I would like to create 3 different VGGs with a shared classifier. Basically, each of these architectures has only the convolutions, and then I combine all the nets, with a classifier.

For a better explanation, let’s see this image:

I have no idea on how to do this in Pytorch. Do you have any examples that can I study? Is this a case of weights sharing?

Edit: my actual code. Do you think is correct?

class VGGBlock(nn.Module):
    def __init__(self, in_channels, out_channels,batch_norm=False):

        super(VGGBlock,self).__init__()

        conv2_params = {'kernel_size': (3, 3),
                        'stride'     : (1, 1),
                        'padding'   : 1
                        }

        noop = lambda x : x

        self._batch_norm = batch_norm

        self.conv1 = nn.Conv2d(in_channels=in_channels,out_channels=out_channels , **conv2_params)
        self.bn1 = nn.BatchNorm2d(out_channels) if batch_norm else noop

        self.conv2 = nn.Conv2d(in_channels=out_channels,out_channels=out_channels, **conv2_params)
        self.bn2 = nn.BatchNorm2d(out_channels) if batch_norm else noop

        self.max_pooling = nn.MaxPool2d(kernel_size=(2, 2), stride=(2, 2))

    @property
    def batch_norm(self):
        return self._batch_norm

    def forward(self,x):
        x = self.conv1(x)
        x = self.bn1(x)
        x = F.relu(x)

        x = self.conv2(x)
        x = self.bn2(x)
        x = F.relu(x)

        x = self.max_pooling(x)

        return x

class VGG16(nn.Module):

  def __init__(self, input_size, num_classes=1,batch_norm=False):
    super(VGG16, self).__init__()

    self.in_channels,self.in_width,self.in_height = input_size

    self.block_1 = VGGBlock(self.in_channels,64,batch_norm=batch_norm)
    self.block_2 = VGGBlock(64, 128,batch_norm=batch_norm)
    self.block_3 = VGGBlock(128, 256,batch_norm=batch_norm)
    self.block_4 = VGGBlock(256,512,batch_norm=batch_norm)

  @property
  def input_size(self):
      return self.in_channels,self.in_width,self.in_height

  def forward(self, x):

    x = self.block_1(x)
    x = self.block_2(x)
    x = self.block_3(x)
    x = self.block_4(x)
    x = torch.flatten(x,1)

    return x

class VGG16Classifier(nn.Module):

  def __init__(self, num_classes=1,classifier = None,batch_norm=False):
    super(VGG16Classifier, self).__init__()

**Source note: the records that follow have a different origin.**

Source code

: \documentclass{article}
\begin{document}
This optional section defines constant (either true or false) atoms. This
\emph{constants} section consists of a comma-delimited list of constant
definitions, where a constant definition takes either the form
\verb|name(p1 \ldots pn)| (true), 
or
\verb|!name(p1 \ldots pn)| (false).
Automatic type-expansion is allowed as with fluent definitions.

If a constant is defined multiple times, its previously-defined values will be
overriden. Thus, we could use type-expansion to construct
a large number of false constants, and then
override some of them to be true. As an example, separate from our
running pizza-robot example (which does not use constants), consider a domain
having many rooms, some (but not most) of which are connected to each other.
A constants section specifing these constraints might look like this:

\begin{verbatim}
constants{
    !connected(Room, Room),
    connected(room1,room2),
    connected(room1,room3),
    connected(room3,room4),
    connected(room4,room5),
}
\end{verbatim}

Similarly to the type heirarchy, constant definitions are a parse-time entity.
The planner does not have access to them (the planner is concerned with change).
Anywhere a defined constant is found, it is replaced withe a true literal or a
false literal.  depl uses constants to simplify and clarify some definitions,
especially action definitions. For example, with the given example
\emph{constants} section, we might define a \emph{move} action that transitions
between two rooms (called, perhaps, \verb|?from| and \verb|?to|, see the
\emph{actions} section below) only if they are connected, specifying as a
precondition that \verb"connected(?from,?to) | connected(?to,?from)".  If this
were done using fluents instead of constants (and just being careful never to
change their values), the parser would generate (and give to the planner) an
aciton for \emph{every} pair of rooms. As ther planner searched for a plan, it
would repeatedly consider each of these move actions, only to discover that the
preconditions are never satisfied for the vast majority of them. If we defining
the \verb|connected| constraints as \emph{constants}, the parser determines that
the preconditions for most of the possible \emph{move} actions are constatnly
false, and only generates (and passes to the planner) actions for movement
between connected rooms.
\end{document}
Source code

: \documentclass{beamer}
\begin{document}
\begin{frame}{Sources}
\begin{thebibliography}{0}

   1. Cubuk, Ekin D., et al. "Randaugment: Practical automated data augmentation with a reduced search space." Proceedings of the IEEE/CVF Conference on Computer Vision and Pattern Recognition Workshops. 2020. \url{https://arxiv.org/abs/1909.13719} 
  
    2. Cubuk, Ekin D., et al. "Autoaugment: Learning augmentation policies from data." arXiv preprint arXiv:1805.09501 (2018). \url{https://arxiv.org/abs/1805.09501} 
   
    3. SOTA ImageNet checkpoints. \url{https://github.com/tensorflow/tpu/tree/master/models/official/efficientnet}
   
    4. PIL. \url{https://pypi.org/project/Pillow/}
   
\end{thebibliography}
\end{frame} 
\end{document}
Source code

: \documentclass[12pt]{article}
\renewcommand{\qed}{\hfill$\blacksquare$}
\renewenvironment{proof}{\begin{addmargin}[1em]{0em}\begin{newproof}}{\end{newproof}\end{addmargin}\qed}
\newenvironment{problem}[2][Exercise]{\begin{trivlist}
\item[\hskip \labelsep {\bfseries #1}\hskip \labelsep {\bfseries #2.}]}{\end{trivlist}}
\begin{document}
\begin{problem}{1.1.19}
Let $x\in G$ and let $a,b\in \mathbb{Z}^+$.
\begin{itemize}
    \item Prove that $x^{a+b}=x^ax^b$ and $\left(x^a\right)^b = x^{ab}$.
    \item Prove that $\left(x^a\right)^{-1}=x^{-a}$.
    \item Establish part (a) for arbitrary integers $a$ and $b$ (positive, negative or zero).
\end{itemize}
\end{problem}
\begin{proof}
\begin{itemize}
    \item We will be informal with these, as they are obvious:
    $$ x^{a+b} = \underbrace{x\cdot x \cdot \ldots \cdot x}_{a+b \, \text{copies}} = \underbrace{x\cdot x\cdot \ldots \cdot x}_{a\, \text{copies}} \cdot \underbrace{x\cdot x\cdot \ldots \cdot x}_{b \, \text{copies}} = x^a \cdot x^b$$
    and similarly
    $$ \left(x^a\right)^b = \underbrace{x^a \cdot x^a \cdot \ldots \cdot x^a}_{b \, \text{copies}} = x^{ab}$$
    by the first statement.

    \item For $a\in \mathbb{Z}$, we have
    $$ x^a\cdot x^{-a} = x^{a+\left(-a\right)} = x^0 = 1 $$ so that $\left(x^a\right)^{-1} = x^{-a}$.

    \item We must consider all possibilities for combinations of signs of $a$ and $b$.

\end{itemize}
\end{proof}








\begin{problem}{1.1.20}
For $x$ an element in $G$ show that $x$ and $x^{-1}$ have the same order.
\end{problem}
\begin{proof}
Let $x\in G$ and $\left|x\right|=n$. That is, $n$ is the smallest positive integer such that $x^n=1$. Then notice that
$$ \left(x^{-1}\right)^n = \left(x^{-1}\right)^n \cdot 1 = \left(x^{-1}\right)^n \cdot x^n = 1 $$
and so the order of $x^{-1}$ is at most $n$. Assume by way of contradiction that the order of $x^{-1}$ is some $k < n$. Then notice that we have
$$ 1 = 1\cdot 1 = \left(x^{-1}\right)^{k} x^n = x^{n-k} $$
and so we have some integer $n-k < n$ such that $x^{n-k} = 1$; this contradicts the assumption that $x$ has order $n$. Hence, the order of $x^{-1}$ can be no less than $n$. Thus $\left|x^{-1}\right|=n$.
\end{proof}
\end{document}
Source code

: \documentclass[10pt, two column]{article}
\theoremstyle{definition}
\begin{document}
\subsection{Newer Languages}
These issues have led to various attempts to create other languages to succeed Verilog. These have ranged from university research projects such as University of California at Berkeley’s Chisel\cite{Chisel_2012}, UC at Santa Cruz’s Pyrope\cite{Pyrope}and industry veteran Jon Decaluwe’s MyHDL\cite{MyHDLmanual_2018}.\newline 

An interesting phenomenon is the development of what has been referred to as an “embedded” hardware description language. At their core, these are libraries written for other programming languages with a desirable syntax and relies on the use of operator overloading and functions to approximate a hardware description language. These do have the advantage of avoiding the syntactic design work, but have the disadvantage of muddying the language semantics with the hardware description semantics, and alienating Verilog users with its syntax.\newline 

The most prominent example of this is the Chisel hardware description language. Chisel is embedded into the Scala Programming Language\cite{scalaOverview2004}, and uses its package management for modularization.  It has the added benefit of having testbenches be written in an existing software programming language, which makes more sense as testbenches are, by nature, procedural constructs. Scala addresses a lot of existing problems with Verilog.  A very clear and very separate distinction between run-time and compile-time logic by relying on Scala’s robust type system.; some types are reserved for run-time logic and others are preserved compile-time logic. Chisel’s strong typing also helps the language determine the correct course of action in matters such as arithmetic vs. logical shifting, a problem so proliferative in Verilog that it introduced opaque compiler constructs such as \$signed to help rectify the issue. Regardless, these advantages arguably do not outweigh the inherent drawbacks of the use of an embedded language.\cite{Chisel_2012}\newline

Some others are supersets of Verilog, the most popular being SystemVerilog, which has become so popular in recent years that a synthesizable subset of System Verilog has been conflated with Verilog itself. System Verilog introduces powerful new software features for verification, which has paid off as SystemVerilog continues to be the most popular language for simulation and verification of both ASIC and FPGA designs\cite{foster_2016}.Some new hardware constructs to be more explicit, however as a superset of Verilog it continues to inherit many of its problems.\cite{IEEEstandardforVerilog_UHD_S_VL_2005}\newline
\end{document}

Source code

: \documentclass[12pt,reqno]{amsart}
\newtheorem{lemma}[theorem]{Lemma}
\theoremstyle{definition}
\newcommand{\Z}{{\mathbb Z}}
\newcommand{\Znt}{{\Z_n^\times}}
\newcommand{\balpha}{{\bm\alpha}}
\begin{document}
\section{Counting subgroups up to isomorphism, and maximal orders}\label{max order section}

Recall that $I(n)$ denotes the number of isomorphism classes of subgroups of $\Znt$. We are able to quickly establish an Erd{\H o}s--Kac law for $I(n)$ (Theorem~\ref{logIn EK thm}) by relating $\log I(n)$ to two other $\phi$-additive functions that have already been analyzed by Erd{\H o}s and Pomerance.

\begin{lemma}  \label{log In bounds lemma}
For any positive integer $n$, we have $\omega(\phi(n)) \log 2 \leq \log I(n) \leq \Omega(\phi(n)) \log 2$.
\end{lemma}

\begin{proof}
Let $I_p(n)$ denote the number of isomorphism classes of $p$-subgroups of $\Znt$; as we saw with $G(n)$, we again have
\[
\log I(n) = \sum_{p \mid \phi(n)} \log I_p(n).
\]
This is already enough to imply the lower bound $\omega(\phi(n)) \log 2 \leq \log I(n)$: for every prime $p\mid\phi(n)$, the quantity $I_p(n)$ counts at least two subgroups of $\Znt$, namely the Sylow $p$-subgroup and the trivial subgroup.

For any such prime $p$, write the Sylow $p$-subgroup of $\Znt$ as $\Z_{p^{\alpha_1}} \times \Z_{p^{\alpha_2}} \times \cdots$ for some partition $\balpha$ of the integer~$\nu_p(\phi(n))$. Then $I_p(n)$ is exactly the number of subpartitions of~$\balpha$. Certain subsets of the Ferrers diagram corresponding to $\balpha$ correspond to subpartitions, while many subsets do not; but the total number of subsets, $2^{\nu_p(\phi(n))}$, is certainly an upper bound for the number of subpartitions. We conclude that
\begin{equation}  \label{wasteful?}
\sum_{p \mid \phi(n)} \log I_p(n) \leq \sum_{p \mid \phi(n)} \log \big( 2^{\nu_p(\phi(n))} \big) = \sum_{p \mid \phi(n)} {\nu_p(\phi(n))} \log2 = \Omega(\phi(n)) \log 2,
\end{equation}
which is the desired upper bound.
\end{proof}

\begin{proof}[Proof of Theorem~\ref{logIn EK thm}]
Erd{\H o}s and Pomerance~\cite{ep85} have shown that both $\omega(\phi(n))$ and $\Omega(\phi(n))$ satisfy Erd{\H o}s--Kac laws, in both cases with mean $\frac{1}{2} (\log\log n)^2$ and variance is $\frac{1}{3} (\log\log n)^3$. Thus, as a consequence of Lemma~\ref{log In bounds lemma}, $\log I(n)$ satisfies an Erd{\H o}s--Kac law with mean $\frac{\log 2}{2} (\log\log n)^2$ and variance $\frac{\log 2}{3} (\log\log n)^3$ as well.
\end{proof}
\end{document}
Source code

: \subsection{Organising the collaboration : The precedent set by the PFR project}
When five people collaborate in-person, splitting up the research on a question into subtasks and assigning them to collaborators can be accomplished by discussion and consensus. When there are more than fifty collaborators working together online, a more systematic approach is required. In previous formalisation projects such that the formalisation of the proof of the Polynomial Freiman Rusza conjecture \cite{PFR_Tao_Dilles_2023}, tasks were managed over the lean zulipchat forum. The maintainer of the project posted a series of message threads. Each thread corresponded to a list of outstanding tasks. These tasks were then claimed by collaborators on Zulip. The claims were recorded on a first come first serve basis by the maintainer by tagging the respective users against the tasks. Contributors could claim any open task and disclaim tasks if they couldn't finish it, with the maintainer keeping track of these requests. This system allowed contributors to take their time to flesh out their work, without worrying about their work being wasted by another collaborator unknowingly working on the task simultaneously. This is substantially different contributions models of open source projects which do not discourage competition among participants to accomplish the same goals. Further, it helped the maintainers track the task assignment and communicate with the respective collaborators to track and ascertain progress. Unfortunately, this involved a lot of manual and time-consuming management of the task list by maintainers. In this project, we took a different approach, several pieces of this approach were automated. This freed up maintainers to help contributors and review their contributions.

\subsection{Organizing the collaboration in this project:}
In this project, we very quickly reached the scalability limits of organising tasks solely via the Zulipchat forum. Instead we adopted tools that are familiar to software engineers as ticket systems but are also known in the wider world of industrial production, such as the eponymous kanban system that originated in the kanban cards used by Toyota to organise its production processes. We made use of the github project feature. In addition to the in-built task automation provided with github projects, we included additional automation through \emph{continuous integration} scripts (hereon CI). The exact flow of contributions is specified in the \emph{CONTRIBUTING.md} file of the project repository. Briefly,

    self._vgg_a = VGG16((1,32,32),batch_norm=True)
    self._vgg_b = VGG16((1,32,32),batch_norm=True)
    self._vgg_star = VGG16((1,32,32),batch_norm=True)
    self.classifier = classifier

    if (self.classifier is None):
        self.classifier = nn.Sequential(
          nn.Linear(2048, 2048),
          nn.ReLU(True),
          nn.Dropout(p=0.5),
          nn.Linear(2048, 512),
          nn.ReLU(True),
          nn.Dropout(p=0.5),
          nn.Linear(512, num_classes)
        )

  def forward(self, x1,x2,x3):
      op1 = self._vgg_a(x1)
      op2 = self._vgg_b(x2)
      op3 = self._vgg_star(x3) 
      
      x1 = self.classifier(op1)
      x2 = self.classifier(op2)
      x3 = self.classifier(op3)

      return x1,x2,x3

      return xc

model1 = VGG16((1,32,32),batch_norm=True)
model2 = VGG16((1,32,32),batch_norm=True)
model_star = VGG16((1,32,32),batch_norm=True)
model_combo = VGG16Classifier(model1,model2,model_star)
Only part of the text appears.